# Times and places

**Dénes Csala**  
University of Bristol, 2021  

Based on *Elements of Data Science* ([Allen B. Downey](https://allendowney.com), 2021) and *Python Data Science Handbook* ([Jake VanderPlas](https://jakevdp.github.io/PythonDataScienceHandbook/), 2018)

License: [MIT](https://mit-license.org/)

In the previous workbook, you learned about variables and two kinds of values: integers and floating-point numbers.

In this chapter, you'll see some additional types:

* Strings, which represent text.

* Time stamps, which represent dates and times.

* And several ways to represent and display geographical locations.

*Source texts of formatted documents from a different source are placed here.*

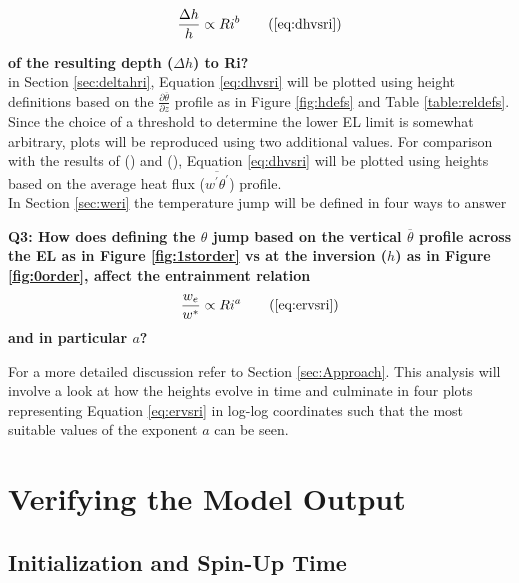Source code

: \begin{equation}
\frac{\Delta h}{h} \propto Ri^{b}\tag{\ref{eq:dhvsri}}
\end{equation}

\textbf{of the resulting depth ($\Delta h$) to \acs{Ri}?}\\

in Section \ref{sec:deltahri}, Equation \ref{eq:dhvsri} will be plotted using height definitions based on the $\frac{\partial \overline{\theta}}{\partial z}$ profile as in Figure \ref{fig:hdefs} and Table \ref{table:reldefs}.  Since the choice of a threshold to determine the lower \acs{EL} limit is somewhat arbitrary, plots will be reproduced using two additional values. For comparison with the results of \citeauthor{FedConzMir04} (\citeyear{FedConzMir04}) and \citeauthor{BrooksFowler2} (\citeyear{BrooksFowler2}), Equation \ref{eq:dhvsri} will be plotted using heights based on the average heat flux ($\overline{w^{'}\theta^{'}}$) profile.\\   

In Section \ref{sec:weri} the temperature jump will be defined in four ways to answer 

\textbf{Q3: How does defining the $\theta$ jump based on the vertical $\overline{\theta}$ profile across the \acs{EL} as in Figure \ref{fig:1storder} vs at the inversion ($h$) as in Figure \ref{fig:0order}, affect the entrainment relation} 
\begin{equation}
\frac{w_{e}}{w^{*}} \propto Ri^{a} \tag{\ref{eq:ervsri}}
\end{equation}
\textbf{and in particular $a$?}

For a more detailed discussion refer to Section \ref{sec:Approach}.  This analysis will involve a look at how the heights evolve in time and culminate in four plots representing Equation \ref{eq:ervsri} in log-log coordinates such that the most suitable values of the exponent $a$ can be seen. 
\\ 

\clearpage

\section{Verifying the Model Output}
\label{sec:CheckingtheModel}
\subsection{Initialization and Spin-Up Time}%
\FloatBarrier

Not every data science project uses all of these types, but many projects use at least one.

## Strings

A **string** is a sequence of letters, numbers, and punctuation marks.
In Python you can create a string by typing letters between single or double quotation marks.

In [7]:
'Hello'

'Hello'

In [8]:
"World"

'World'

And you can assign string values to variables.

In [3]:
first = 'Data'

In [4]:
last = "Science"

Some arithmetic operators work with strings, but they might no do what you expect.  For example, the `+` operator "concatenates" two strings; that is, it creates a new string that contains the first string followed by the second string:

In [9]:
first + last

'DataScience'

If you want to put a space between the words, you can use a string that contains a space:

In [10]:
first + ' ' + last

'Data Science'

Strings are used to store text data like names, addresses, titles, etc.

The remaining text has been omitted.